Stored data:

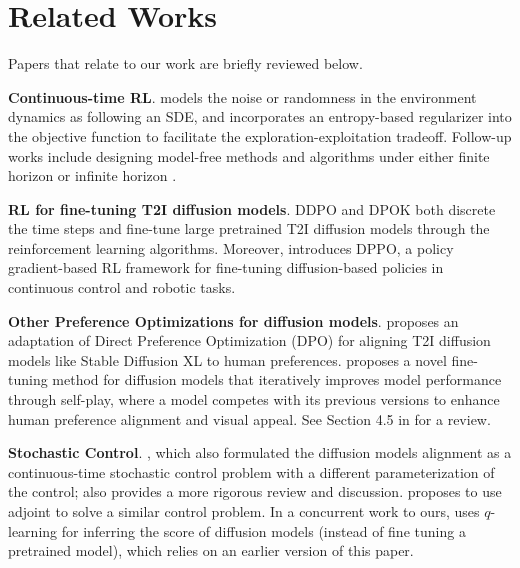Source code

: \section{Related Works}
Papers that relate to our work are briefly reviewed below.

\textbf{Continuous-time RL}. \cite{wang2020reinforcement} models the noise or randomness in the environment dynamics as following an SDE, and incorporates an entropy-based regularizer into the objective function to facilitate the exploration-exploitation tradeoff. Follow-up works include designing model-free methods and algorithms under either finite horizon \cite{jia2022policy_evaluation, jia2022policy_gradient, jia2022q_learning} or infinite horizon \cite{zhao2024policy}. 

\textbf{RL for fine-tuning T2I diffusion models}. DDPO \cite{DDPO} and DPOK \cite{DPOK} both discrete the time steps and fine-tune large pretrained T2I diffusion models through the reinforcement learning algorithms. Moreover, \cite{dppo} introduces DPPO, a policy gradient-based RL framework for fine-tuning diffusion-based policies in continuous control and robotic tasks.

\textbf{Other Preference Optimizations for diffusion models}. \cite{diffusiondpo} proposes an adaptation of Direct Preference Optimization (DPO) for aligning T2I diffusion models like Stable Diffusion XL to human preferences. 
\cite{yuan2024self} proposes a novel fine-tuning method for diffusion models that iteratively improves model performance through self-play, where a model competes with its previous versions to enhance human preference alignment and visual appeal. 
See Section 4.5 in \cite{winata2024preference} for a review.

\textbf{Stochastic Control}. \cite{uehara2024continuous-fine-tune}, which also formulated the diffusion models alignment as a continuous-time stochastic control problem with a different parameterization of the control; \cite{Tang24} also provides a more rigorous review and discussion. \cite{domingo2024adjoint} proposes to use adjoint to solve a similar control problem. 
In a concurrent work to ours,  
\cite{gao2024reward} uses $q$-learning \cite{jia2022q_learning} for inferring the score of diffusion models 
(instead of fine tuning a pretrained model),
which relies on an earlier version \cite{zhao2024scores} of this paper.

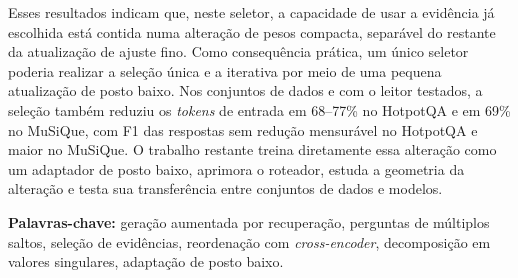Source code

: \begin{resumo}
Esses resultados indicam que, neste seletor, a capacidade de usar a evidência já escolhida está contida numa alteração de pesos compacta, separável do restante da atualização de ajuste fino. Como consequência prática, um único seletor poderia realizar a seleção única e a iterativa por meio de uma pequena atualização de posto baixo. Nos conjuntos de dados e com o leitor testados, a seleção também reduziu os \textit{tokens} de entrada em 68--77\% no HotpotQA e em 69\% no MuSiQue, com F1 das respostas sem redução mensurável no HotpotQA e maior no MuSiQue. O trabalho restante treina diretamente essa alteração como um adaptador de posto baixo, aprimora o roteador, estuda a geometria da alteração e testa sua transferência entre conjuntos de dados e modelos.

\textbf{Palavras-chave:} geração aumentada por recuperação, perguntas de múltiplos saltos, seleção de evidências, reordenação com \textit{cross-encoder}, decomposição em valores singulares, adaptação de posto baixo.
\end{resumo}

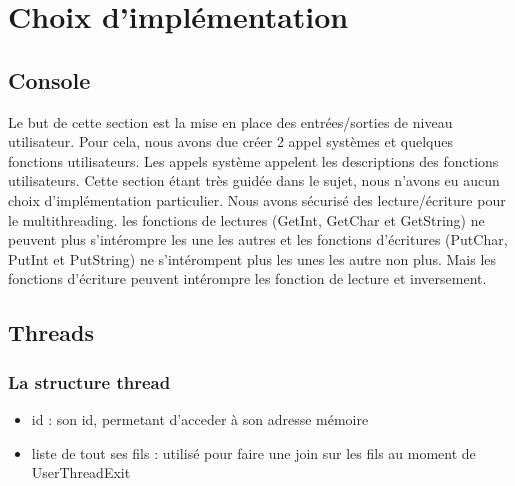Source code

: \documentclass{article}
\begin{document}
\section{Choix d'implémentation}
	\subsection{Console}
	    {Le but de cette section est la mise en place des entrées/sorties de niveau utilisateur. Pour cela, nous avons due créer 2 appel systèmes et quelques fonctions utilisateurs. Les appels système appelent les descriptions des fonctions utilisateurs. Cette section étant très guidée dans le sujet, nous n'avons eu aucun choix d'implémentation particulier.
	    Nous avons sécurisé des lecture/écriture pour le multithreading. les fonctions de lectures (GetInt, GetChar et GetString) ne peuvent plus s'intérompre les une les autres et les fonctions d'écritures (PutChar, PutInt et PutString) ne s'intérompent plus les unes les autre non plus. Mais les fonctions d'écriture peuvent intérompre les fonction de lecture et inversement.}

	\subsection{Threads}
		\subsubsection{La structure thread}
			\begin{itemize}
				\item id : son id, permetant d'acceder à son adresse mémoire
				\item liste de tout ses fils : utilisé pour faire une join sur les fils au moment de UserThreadExit
			\end{itemize}
\end{document}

What is needed:
Each line that holds the word "human" should be extracted from the records.

Solution for this task:
\textbf{Other Preference Optimizations for diffusion models}. \cite{diffusiondpo} proposes an adaptation of Direct Preference Optimization (DPO) for aligning T2I diffusion models like Stable Diffusion XL to human preferences. 
\cite{yuan2024self} proposes a novel fine-tuning method for diffusion models that iteratively improves model performance through self-play, where a model competes with its previous versions to enhance human preference alignment and visual appeal. 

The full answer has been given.